__Task prompt__. Reply with one number: the count of lines in the records below that hold "iugling".

(Source texts of formatted documents)
==================================================

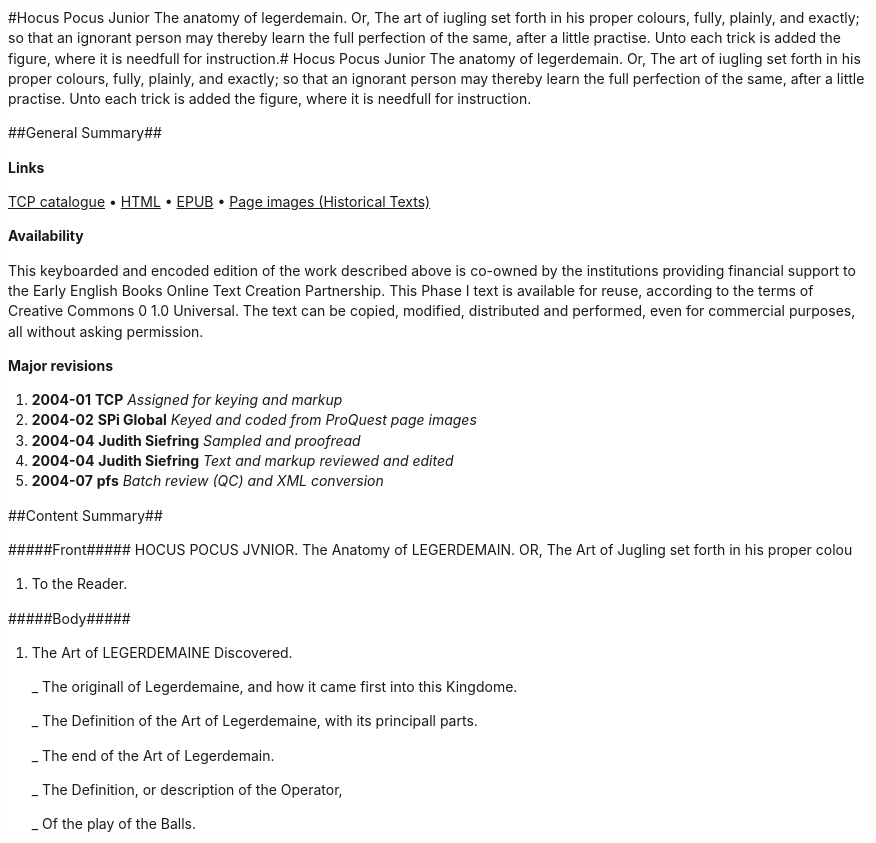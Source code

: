 #Hocus Pocus Junior The anatomy of legerdemain. Or, The art of iugling set forth in his proper colours, fully, plainly, and exactly; so that an ignorant person may thereby learn the full perfection of the same, after a little practise. Unto each trick is added the figure, where it is needfull for instruction.#
Hocus Pocus Junior The anatomy of legerdemain. Or, The art of iugling set forth in his proper colours, fully, plainly, and exactly; so that an ignorant person may thereby learn the full perfection of the same, after a little practise. Unto each trick is added the figure, where it is needfull for instruction.

##General Summary##

**Links**

[TCP catalogue](http://www.ota.ox.ac.uk/tcp/)  • 
[HTML](http://tei.it.ox.ac.uk/tcp/Texts-HTML/free/A03/A03420.html)  • 
[EPUB](http://tei.it.ox.ac.uk/tcp/Texts-EPUB/free/A03/A03420.epub) • 
[Page images (Historical Texts)](https://data.historicaltexts.jisc.ac.uk/view?pubId=eebo-99852148e&pageId=eebo-99852148e-17457-1)

**Availability**

This keyboarded and encoded edition of the
	       work described above is co-owned by the institutions
	       providing financial support to the Early English Books
	       Online Text Creation Partnership. This Phase I text is
	       available for reuse, according to the terms of Creative
	       Commons 0 1.0 Universal. The text can be copied,
	       modified, distributed and performed, even for
	       commercial purposes, all without asking permission.

**Major revisions**

1. __2004-01__ __TCP__ *Assigned for keying and markup*
1. __2004-02__ __SPi Global__ *Keyed and coded from ProQuest page images*
1. __2004-04__ __Judith Siefring__ *Sampled and proofread*
1. __2004-04__ __Judith Siefring__ *Text and markup reviewed and edited*
1. __2004-07__ __pfs__ *Batch review (QC) and XML conversion*

##Content Summary##

#####Front#####
HOCUS POCUS JVNIOR. The Anatomy of LEGERDEMAIN. OR, The Art of Jugling set forth in his proper colou
1. To the Reader.

#####Body#####

1. The Art of LEGERDEMAINE Discovered.

    _ The originall of Legerdemaine, and how it came first into this Kingdome.

    _ The Definition of the Art of Legerdemaine, with its principall parts.

    _ The end of the Art of Legerdemain.

    _ The Definition, or description of the Operator,

    _ Of the play of the Balls.
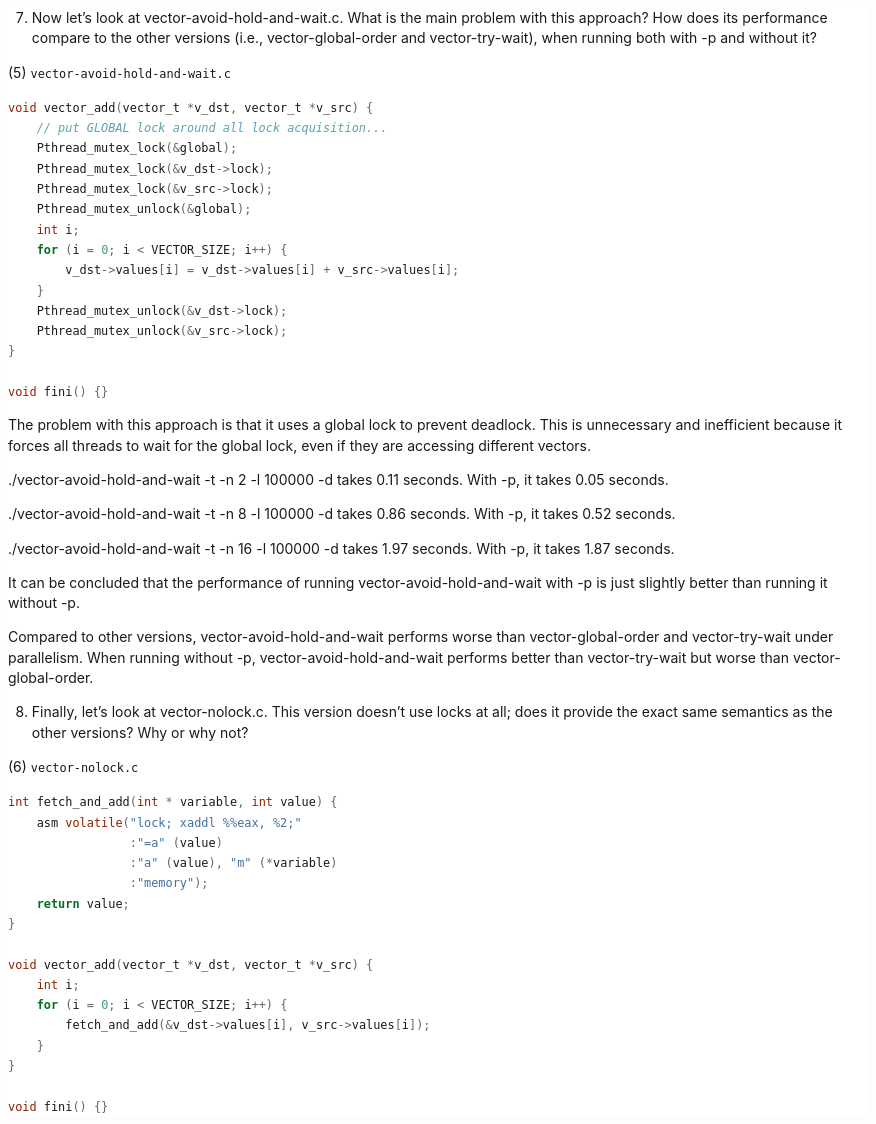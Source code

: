 7. Now let’s look at vector-avoid-hold-and-wait.c. What is the main problem with this approach? How does its performance compare to the other versions (i.e., vector-global-order and vector-try-wait), when running both with -p and without it?

(5) `vector-avoid-hold-and-wait.c`

```c
void vector_add(vector_t *v_dst, vector_t *v_src) {
    // put GLOBAL lock around all lock acquisition...
    Pthread_mutex_lock(&global);
    Pthread_mutex_lock(&v_dst->lock);
    Pthread_mutex_lock(&v_src->lock);
    Pthread_mutex_unlock(&global);
    int i;
    for (i = 0; i < VECTOR_SIZE; i++) {
        v_dst->values[i] = v_dst->values[i] + v_src->values[i];
    }
    Pthread_mutex_unlock(&v_dst->lock);
    Pthread_mutex_unlock(&v_src->lock);
}

void fini() {}
```

The problem with this approach is that it uses a global lock to prevent deadlock. This is unnecessary and inefficient because it forces all threads to wait for the global lock, even if they are accessing different vectors.

./vector-avoid-hold-and-wait -t -n 2 -l 100000 -d takes 0.11 seconds. With -p, it takes 0.05 seconds.

./vector-avoid-hold-and-wait -t -n 8 -l 100000 -d takes 0.86 seconds. With -p, it takes 0.52 seconds.

./vector-avoid-hold-and-wait -t -n 16 -l 100000 -d takes 1.97 seconds. With -p, it takes 1.87 seconds.

It can be concluded that the performance of running vector-avoid-hold-and-wait with -p is just slightly better than running it without -p.

Compared to other versions, vector-avoid-hold-and-wait performs worse than vector-global-order and vector-try-wait under parallelism. When running without -p, vector-avoid-hold-and-wait performs better than vector-try-wait but worse than vector-global-order.

8. Finally, let’s look at vector-nolock.c. This version doesn’t use locks at all; does it provide the exact same semantics as the other versions? Why or why not?

(6) `vector-nolock.c`

```c
int fetch_and_add(int * variable, int value) {
    asm volatile("lock; xaddl %%eax, %2;"
                 :"=a" (value)
                 :"a" (value), "m" (*variable)
                 :"memory");
    return value;
}

void vector_add(vector_t *v_dst, vector_t *v_src) {
    int i;
    for (i = 0; i < VECTOR_SIZE; i++) {
        fetch_and_add(&v_dst->values[i], v_src->values[i]);
    }
}

void fini() {}
```
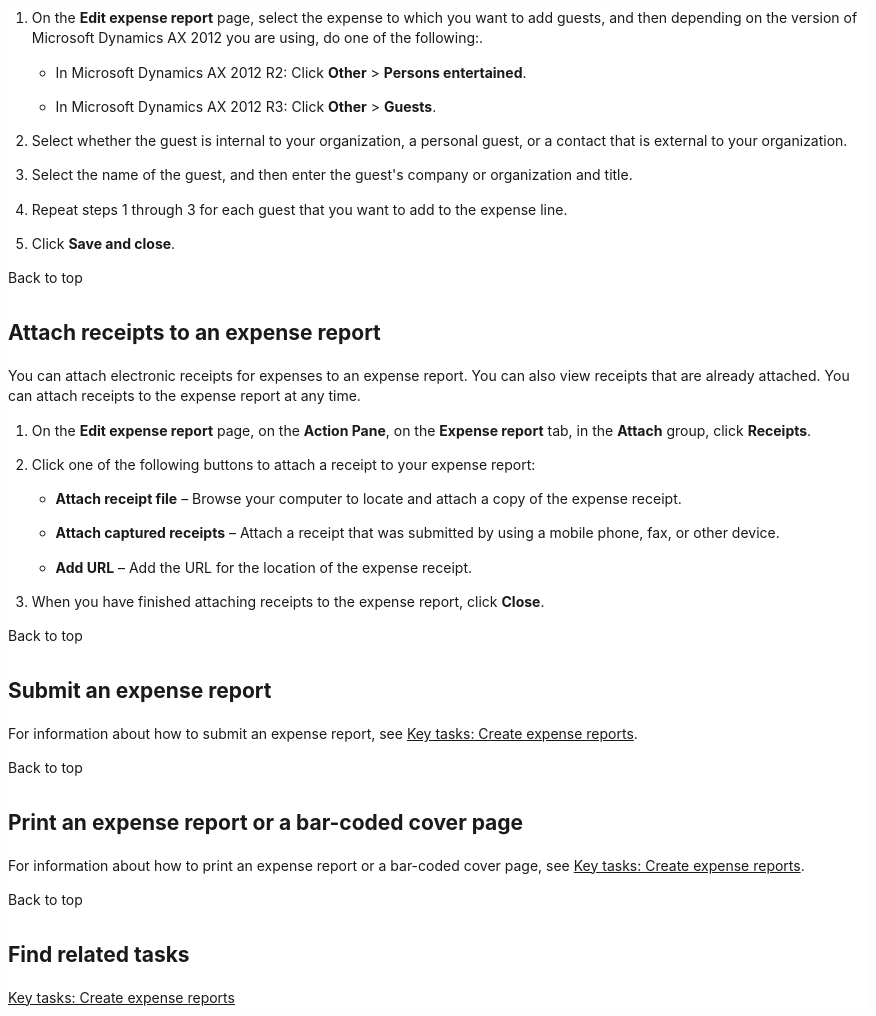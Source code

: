 1.  On the **Edit expense report** page, select the expense to which you want to add guests, and then depending on the version of Microsoft Dynamics AX 2012 you are using, do one of the following:.
    
      - In Microsoft Dynamics AX 2012 R2: Click **Other** \> **Persons entertained**.
    
      - In Microsoft Dynamics AX 2012 R3: Click **Other** \> **Guests**.

2.  Select whether the guest is internal to your organization, a personal guest, or a contact that is external to your organization.

3.  Select the name of the guest, and then enter the guest's company or organization and title.

4.  Repeat steps 1 through 3 for each guest that you want to add to the expense line.

5.  Click **Save and close**.

Back to top

## Attach receipts to an expense report

You can attach electronic receipts for expenses to an expense report. You can also view receipts that are already attached. You can attach receipts to the expense report at any time.

1.  On the **Edit expense report** page, on the **Action Pane**, on the **Expense report** tab, in the **Attach** group, click **Receipts**.

2.  Click one of the following buttons to attach a receipt to your expense report:
    
      - **Attach receipt file** – Browse your computer to locate and attach a copy of the expense receipt.
    
      - **Attach captured receipts** – Attach a receipt that was submitted by using a mobile phone, fax, or other device.
    
      - **Add URL** – Add the URL for the location of the expense receipt.

3.  When you have finished attaching receipts to the expense report, click **Close**.

Back to top

## Submit an expense report

For information about how to submit an expense report, see [Key tasks: Create expense reports](key-tasks-create-expense-reports.md).

Back to top

## Print an expense report or a bar-coded cover page

For information about how to print an expense report or a bar-coded cover page, see [Key tasks: Create expense reports](key-tasks-create-expense-reports.md).

Back to top

## Find related tasks

[Key tasks: Create expense reports](key-tasks-create-expense-reports.md)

==================================================

__Exercise response__. 2